Our house--which had been left in great disrepair when we bought it--had vining figs leaning out as much as ten feet from the walls at the back of the property. I assaulted them and cut them back, but not far enough. Every so often, they rush out and try to overwhelm our house.


For those who can't quite envision this, here is Ficus repens over one of the benches on our deck. To get a sense of scale, the top of this seeming hedge is about ten feet from the ground.

Trimming never really worked on the more aggressive sections: they had branches thrusting out that were thick as your forearm. So this time, we decided to cut them all the way back to the wall, and henceforth attempt to keep them within a foot of the wall.

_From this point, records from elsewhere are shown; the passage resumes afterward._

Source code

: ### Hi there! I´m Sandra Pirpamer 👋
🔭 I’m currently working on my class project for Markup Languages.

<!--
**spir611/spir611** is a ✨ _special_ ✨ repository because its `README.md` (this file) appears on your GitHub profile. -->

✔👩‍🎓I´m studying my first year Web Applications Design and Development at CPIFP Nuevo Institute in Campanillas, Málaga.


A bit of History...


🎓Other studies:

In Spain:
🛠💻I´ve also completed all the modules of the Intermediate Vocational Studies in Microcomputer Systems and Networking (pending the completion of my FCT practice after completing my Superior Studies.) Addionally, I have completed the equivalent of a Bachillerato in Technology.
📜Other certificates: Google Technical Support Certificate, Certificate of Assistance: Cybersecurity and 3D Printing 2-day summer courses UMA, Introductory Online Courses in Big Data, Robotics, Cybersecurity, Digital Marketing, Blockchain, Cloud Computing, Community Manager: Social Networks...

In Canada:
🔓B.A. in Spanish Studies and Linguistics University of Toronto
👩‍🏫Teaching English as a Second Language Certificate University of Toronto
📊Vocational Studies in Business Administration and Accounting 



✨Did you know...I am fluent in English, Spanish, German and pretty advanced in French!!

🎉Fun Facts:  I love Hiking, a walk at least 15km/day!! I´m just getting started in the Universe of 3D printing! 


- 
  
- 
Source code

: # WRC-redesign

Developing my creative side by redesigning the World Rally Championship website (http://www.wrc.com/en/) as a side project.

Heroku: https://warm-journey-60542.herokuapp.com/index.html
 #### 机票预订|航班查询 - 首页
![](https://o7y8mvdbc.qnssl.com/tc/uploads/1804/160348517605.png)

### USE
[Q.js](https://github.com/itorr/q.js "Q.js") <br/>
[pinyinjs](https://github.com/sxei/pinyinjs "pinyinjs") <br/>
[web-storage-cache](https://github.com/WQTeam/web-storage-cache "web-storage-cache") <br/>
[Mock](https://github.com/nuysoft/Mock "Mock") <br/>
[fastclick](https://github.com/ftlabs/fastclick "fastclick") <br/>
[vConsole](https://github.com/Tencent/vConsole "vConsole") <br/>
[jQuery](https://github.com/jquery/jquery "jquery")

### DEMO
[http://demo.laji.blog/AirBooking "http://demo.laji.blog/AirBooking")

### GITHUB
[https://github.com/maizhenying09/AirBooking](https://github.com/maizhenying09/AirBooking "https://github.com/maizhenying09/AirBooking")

The result was something like this:


Well, okay, not really. But it might have been. If you were on acid. But my point is: it's really weird underneath there. These arm-thick vines wrap around one another, and where they cross they actually merge together; where once there were two thick vines, there is a unified "X".

In another twenty years, this will be a block wall encased in a solid wall of living wood.

In Thailand they are prone to play with the various ficus species in the ruins. In the ancient capital Ayutthaya, which was abandoned after the Burmese sacked it centuries ago, the locals are fond of picking up the decapitated heads of the thousands of Buddha statues and sticking them into ficus vines. After a decade or two, they appear to be part of the tree. Very picturesque (and in fact I have a picture or two of them).

A picture can't really do our back wall justice, especially since pictures need to be taken in the daytime. (At least if you have my camera, and my questionable level of skill.) But it's at night that the true, writhing, Hans-Rudi-Gigeresque, biomechanical force of these vines is apparent. I wish I could do better. But here's a mid-day photo of a portion of our back wall.

Too sunny, too bright, too Southern California. But trust me: after dark, it's one-third Giger, one-third Poe, and one-third HP Lovecraft.

I only feel safe at all because I'm the guy who waters them. They need me, right? (And is "they" the right term? I'm not sure how many plants there are. Maybe only one.)

On the other hand, once they are this well-established, they don't need much water...

7 comments:

Tim Stretton said...

Hmmm... in their intractability, their incorrigibility, their formless interconnectedness, they strongly resemble my current work in progress...

David Isaak said...

If your work in progress is anywhere as formidable as these vines, you will soon have a stranglehold on the publishing industry, even if your book doesn't fit the conventional mold. Slow, subtle, and interweaving is powerful stuff.

Jen Ster said...

Gee, those guys look a lot like the English ivy vines that hung out in front of my house in Arizona for years. Come to think of it, one of my cats disappeared and I never did figure out what happened to it. Hm.

Alis said...

Hi David - what does it say about me that I barely noticed the hacked-back vine in that last photo, so much was my eye drawn to your pool...?
Mind you once I'd stopped fantasising about the sun and the probable warmth of the water, I imagined the heat as you slaved to cut back the vine and I had to go and sit down somewhere cool!
Hope you have time to get back to the novel soon - with all this software wrangling you must be missing it.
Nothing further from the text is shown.